Choose Gratitude Rather Than Resentment
There is an important symmetrical relationship between resentment and gratitude, where they are at opposite ends of a spectrum. In other words, where there is gratitude there can be no resentment and where there is resentment, gratitude cannot exist. They cancel each other out. Our expressions of gratitude unite us with others and encourage us to recognize, celebrate difference, and acknowledge the efforts of others. Resentment on the other hand leads us to reject, divide, ignore, lament, blame, backbite and criticize. When teaching in environments where there is low morale and diminished trust, it is helpful to choose gratitude as the point on the compass to help us navigate how we want to respond. This does not mean that we simply replace resentment with gratitude, as this may lead to putting a positive veneer over negative situations that are crying out for our attention. Rather, a powerful and effective gratitude practice is to take one step out of resentment by naming it or acting on it in some way by addressing the cause directly with the person or dealing with the resentment in a proactive way. Another practice might be to start our day with an inner attitude of gratitude rather than resentment and to reflect on this as we drive to work or as we are about to enter our classroom.
Practice Gratitude During Adversity
Empirical research in positive psychology shows that those who are in a more grateful state are more optimistic, have greater resilience, tend to get less depressed, and have enhanced wellbeing. However, it may be difficult to practice gratitude when we are feeling stressed, or hurt, or going through areas of personal hardship. It may be almost impossible to express gratitude towards someone who has caused us pain. It is important not to set ourselves too lofty a goal and then feel disappointed in ourselves if we cannot practice, contributing to even greater negativity. An effective gratitude practice at these times is to choose an area where it is easy to feel grateful and think of one way in which to express it. If a teacher is feeling angry because of the behavior of a particular colleague, they could focus on feeling grateful for the ability to teach and express this to their students by thanking them when next in their classroom. Such actions not only move that teacher into a more resilient state by bringing more gratitude into play, but also enables them to turn their attention and energies toward a more positive direction. Although the research on gratitude points to many potential benefits for teachers, it is important to contextualize gratitude within the complexities it can often raise, and the different cultural connotations and emphasis given to this giant of a concept when it is considered in an education context.
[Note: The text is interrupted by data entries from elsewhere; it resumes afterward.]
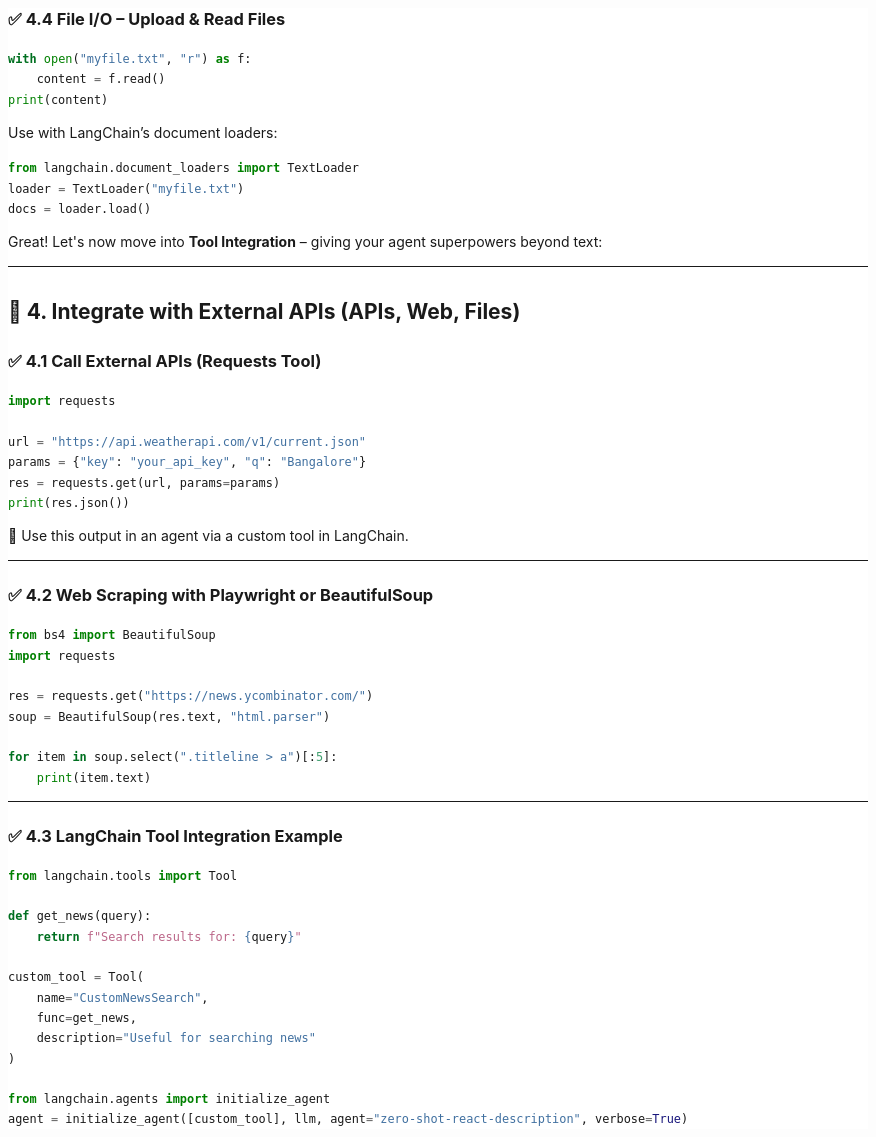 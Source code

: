 
### ✅ **4.4 File I/O – Upload & Read Files**

```python
with open("myfile.txt", "r") as f:
    content = f.read()
print(content)
```

Use with LangChain’s document loaders:

```python
from langchain.document_loaders import TextLoader
loader = TextLoader("myfile.txt")
docs = loader.load()
```
Great! Let's now move into **Tool Integration** – giving your agent superpowers beyond text:

---

## 🔗 **4. Integrate with External APIs (APIs, Web, Files)**

### ✅ **4.1 Call External APIs (Requests Tool)**

```python
import requests

url = "https://api.weatherapi.com/v1/current.json"
params = {"key": "your_api_key", "q": "Bangalore"}
res = requests.get(url, params=params)
print(res.json())
```

🔹 Use this output in an agent via a custom tool in LangChain.

---

### ✅ **4.2 Web Scraping with Playwright or BeautifulSoup**

```python
from bs4 import BeautifulSoup
import requests

res = requests.get("https://news.ycombinator.com/")
soup = BeautifulSoup(res.text, "html.parser")

for item in soup.select(".titleline > a")[:5]:
    print(item.text)
```

---

### ✅ **4.3 LangChain Tool Integration Example**

```python
from langchain.tools import Tool

def get_news(query):
    return f"Search results for: {query}"

custom_tool = Tool(
    name="CustomNewsSearch",
    func=get_news,
    description="Useful for searching news"
)

from langchain.agents import initialize_agent
agent = initialize_agent([custom_tool], llm, agent="zero-shot-react-description", verbose=True)
``` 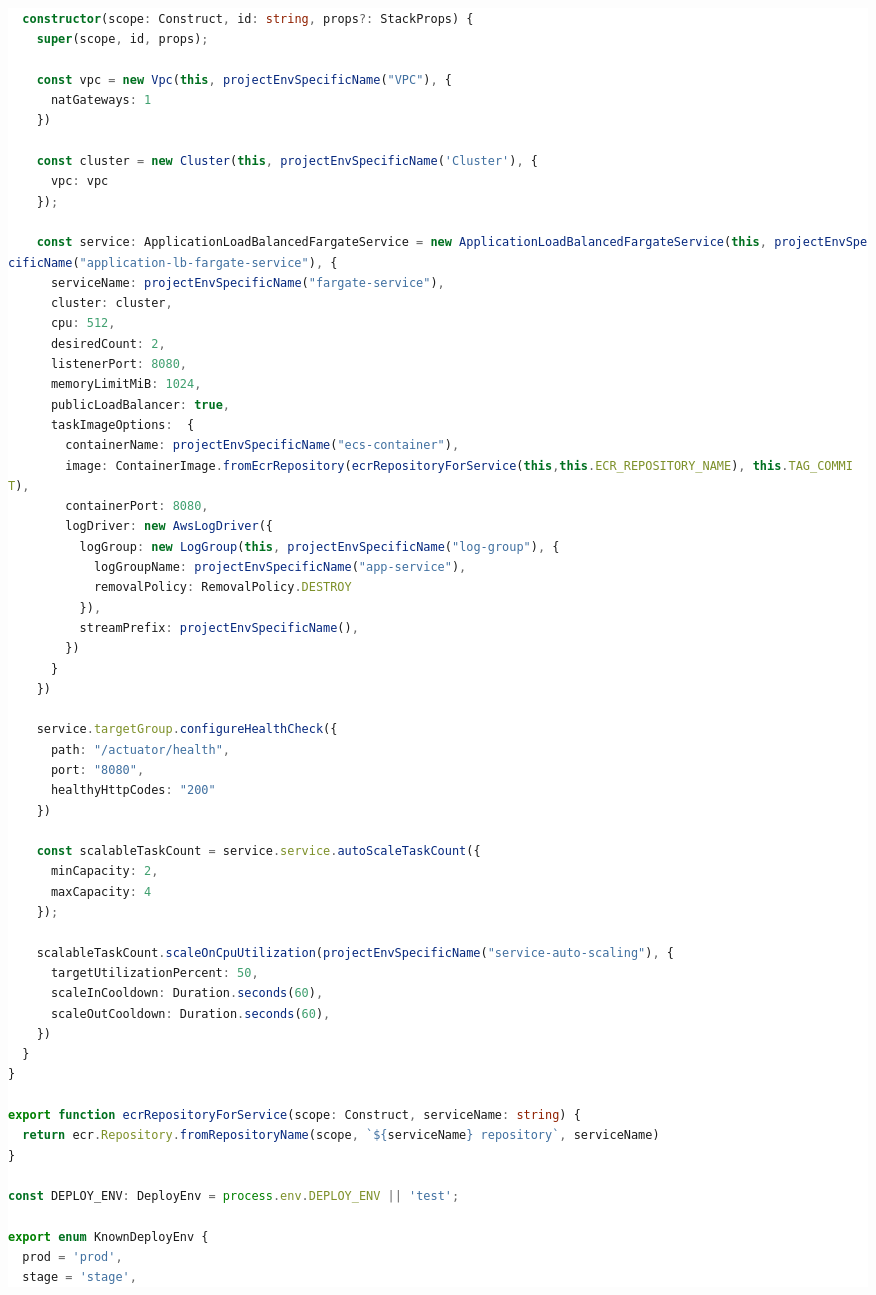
 ```typescript
  constructor(scope: Construct, id: string, props?: StackProps) {
    super(scope, id, props);

    const vpc = new Vpc(this, projectEnvSpecificName("VPC"), {
      natGateways: 1
    })

    const cluster = new Cluster(this, projectEnvSpecificName('Cluster'), {
      vpc: vpc
    });

    const service: ApplicationLoadBalancedFargateService = new ApplicationLoadBalancedFargateService(this, projectEnvSpecificName("application-lb-fargate-service"), {
      serviceName: projectEnvSpecificName("fargate-service"),
      cluster: cluster,
      cpu: 512,
      desiredCount: 2,
      listenerPort: 8080,
      memoryLimitMiB: 1024,
      publicLoadBalancer: true,
      taskImageOptions:  {
        containerName: projectEnvSpecificName("ecs-container"),
        image: ContainerImage.fromEcrRepository(ecrRepositoryForService(this,this.ECR_REPOSITORY_NAME), this.TAG_COMMIT),
        containerPort: 8080,
        logDriver: new AwsLogDriver({
          logGroup: new LogGroup(this, projectEnvSpecificName("log-group"), {
            logGroupName: projectEnvSpecificName("app-service"),
            removalPolicy: RemovalPolicy.DESTROY
          }),
          streamPrefix: projectEnvSpecificName(),
        })
      }
    })

    service.targetGroup.configureHealthCheck({
      path: "/actuator/health",
      port: "8080",
      healthyHttpCodes: "200"
    })

    const scalableTaskCount = service.service.autoScaleTaskCount({
      minCapacity: 2,
      maxCapacity: 4
    });

    scalableTaskCount.scaleOnCpuUtilization(projectEnvSpecificName("service-auto-scaling"), {
      targetUtilizationPercent: 50,
      scaleInCooldown: Duration.seconds(60),
      scaleOutCooldown: Duration.seconds(60),
    })
  }
}

export function ecrRepositoryForService(scope: Construct, serviceName: string) {
  return ecr.Repository.fromRepositoryName(scope, `${serviceName} repository`, serviceName)
}

const DEPLOY_ENV: DeployEnv = process.env.DEPLOY_ENV || 'test';

export enum KnownDeployEnv {
  prod = 'prod',
  stage = 'stage',
``` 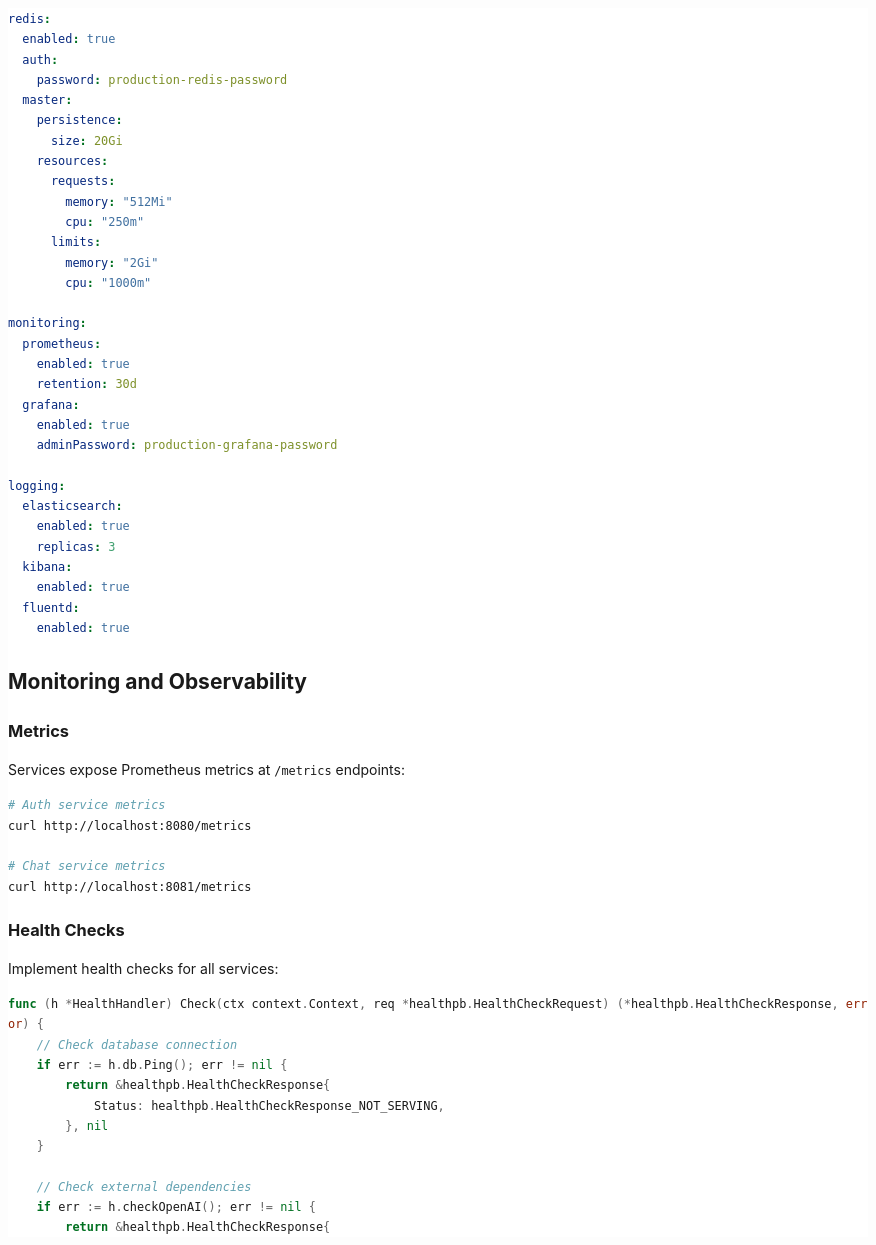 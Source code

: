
 ```yaml
redis:
  enabled: true
  auth:
    password: production-redis-password
  master:
    persistence:
      size: 20Gi
    resources:
      requests:
        memory: "512Mi"
        cpu: "250m"
      limits:
        memory: "2Gi"
        cpu: "1000m"

monitoring:
  prometheus:
    enabled: true
    retention: 30d
  grafana:
    enabled: true
    adminPassword: production-grafana-password

logging:
  elasticsearch:
    enabled: true
    replicas: 3
  kibana:
    enabled: true
  fluentd:
    enabled: true
```

## Monitoring and Observability

### Metrics

Services expose Prometheus metrics at `/metrics` endpoints:

```bash
# Auth service metrics
curl http://localhost:8080/metrics

# Chat service metrics
curl http://localhost:8081/metrics
```

### Health Checks

Implement health checks for all services:

```go
func (h *HealthHandler) Check(ctx context.Context, req *healthpb.HealthCheckRequest) (*healthpb.HealthCheckResponse, error) {
    // Check database connection
    if err := h.db.Ping(); err != nil {
        return &healthpb.HealthCheckResponse{
            Status: healthpb.HealthCheckResponse_NOT_SERVING,
        }, nil
    }

    // Check external dependencies
    if err := h.checkOpenAI(); err != nil {
        return &healthpb.HealthCheckResponse{
```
As Johannes Gaertner wrote, “To speak gratitude is courteous and pleasant, to enact gratitude is generous and noble, but to live gratitude is to touch heaven.”
You may already recognize teachers in your school who live with gratitude and note that their classrooms are ‘heavenly.’ Interestingly, the story behind their gratitude is often one of great adversity they have had to face. For most of us, the journey to living gratitude needs to be one of first taking up gratitude practices and then noticing the many ripple effects within and without.